Mi ha detto che ha passato gli anni decisivi della sua formazione all'Aquila. Ha dei posti del cuore?

«Ne avevo tanti, anche perché essendo quelli gli anni dell'adolescenza è una città che ho vissuto davvero al massimo. Per esempio, ricordo bene Piazzetta Nove Martiri, Piazzale Paoli, Piazza San Pietro. Ecco, ricordo che a Piazzale Paoli ci giocavo sempre a pallone, mentre ho un legame speciale con Nove Martiri perché, se si saltava scuola, si andava lì, che era anche un punto di ritrovo la sera con gli amici».

Oggi ricordando l'Aquila a cosa pensa?

«Sono rimasto molto legato all’immagine della città che ho vissuto e solo negli ultimi anni mi sono abituato a vederne una diversa da quella che ho in testa. Ci sono ancora questioni irrisolte e vari problemi ma a me piace moltissimo e adoro gli Aquilani».

E gli Abruzzesi?

«Dunque, devo specificare una cosa: io distinguo gli Aquilani dal resto degli Abruzzesi, non so bene perché, forse per la posizione della città di là dal Gran Sasso. Certo, con le altre province poco ha da dirsi. E avendo vissuto in Abruzzo fino ai 18 anni, senza patente, ho potuto girare poco e ho vissuto molto L'Aquila più che il resto della regione».

E dove andava al mare?

«In Toscana, perché con la famiglia di Roma ho frequentato i luoghi dell'estate romana. Davvero l'Abruzzo l'ho iniziato a scoprire, fuori dall'Aquilano, più adesso che prima».

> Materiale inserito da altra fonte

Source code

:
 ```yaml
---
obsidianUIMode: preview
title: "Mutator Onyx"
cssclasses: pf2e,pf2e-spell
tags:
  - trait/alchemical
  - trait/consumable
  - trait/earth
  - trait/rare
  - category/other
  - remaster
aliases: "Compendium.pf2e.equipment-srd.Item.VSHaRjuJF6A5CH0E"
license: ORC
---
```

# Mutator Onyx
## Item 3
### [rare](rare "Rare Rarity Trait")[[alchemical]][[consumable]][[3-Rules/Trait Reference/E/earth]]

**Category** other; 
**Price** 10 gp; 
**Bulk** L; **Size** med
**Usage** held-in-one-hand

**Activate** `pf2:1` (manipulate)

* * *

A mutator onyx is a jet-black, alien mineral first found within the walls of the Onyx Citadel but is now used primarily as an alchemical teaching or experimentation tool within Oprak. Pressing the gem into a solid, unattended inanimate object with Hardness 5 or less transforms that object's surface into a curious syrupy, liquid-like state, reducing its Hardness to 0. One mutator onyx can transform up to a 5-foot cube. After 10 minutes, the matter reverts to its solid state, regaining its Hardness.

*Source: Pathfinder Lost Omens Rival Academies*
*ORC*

Allora mettiamola così: ora che sta riscoprendo l’Abruzzo non Aquilano, cosa le piace della regione?

«Penso che sia tutta quanta clamorosa. Per esempio, Pescara è una gran bella città, anche se per educazione, crescendo all’Aquila, prima non lo dicevo. Ma la rivalità tra le città non mi ha mai interessato. Mi godo la regione per com’è, la parte naturalistica è stupenda anche se molto sottovalutata. E forse è pure un bene».

Perché?

«Guarda quello che succede l'estate sul Gran Sasso, dove ci sono momenti in cui per salire quasi devi prendere il numero e metterti in coda».

Ha seguito il caos di Roccaraso?

«Sì, una bella botta di turisti che immagino porti anche un buon guadagno a località come quella. Poi diciamo la verità, la si è raccontata come la guerra dei mondi perché erano napoletani...»

Si è calcata un po’ la mano?

«Credo che in questo paese ci sia proprio un problema nel raccontare i napoletani».

Però quei posti sono davvero invasi da turisti.

«Infatti torno a dire che sono contento che alcune località in Abruzzo siano ancora poco conosciute e quindi le si possa ancora visitare in pace».

Era già a Roma quando ha iniziato la stand-up?

«Sì, ero già andato via da un po’».

Ma c’era una scena di standup all’Aquila?

«Che io ricordi no, non so come stiano le cose adesso. All’Aquila c’è lo “Spazio Rimediato” con una rassegna teatrale in cui ogni tanto c’è spazio anche per i comici. A Pescara non so se c’è un open-mic, mentre a Chieti c’è Primo, un locale che ha saputo creare una bella realtà per la standup e per chi viene in Abruzzo in tour è una tappa obbligata».

Non credo ci sia a Pescara.

«E allora lanciamo un appello: create uno spazio per far esibire i comici del posto, è importantissimo per fare esperienza».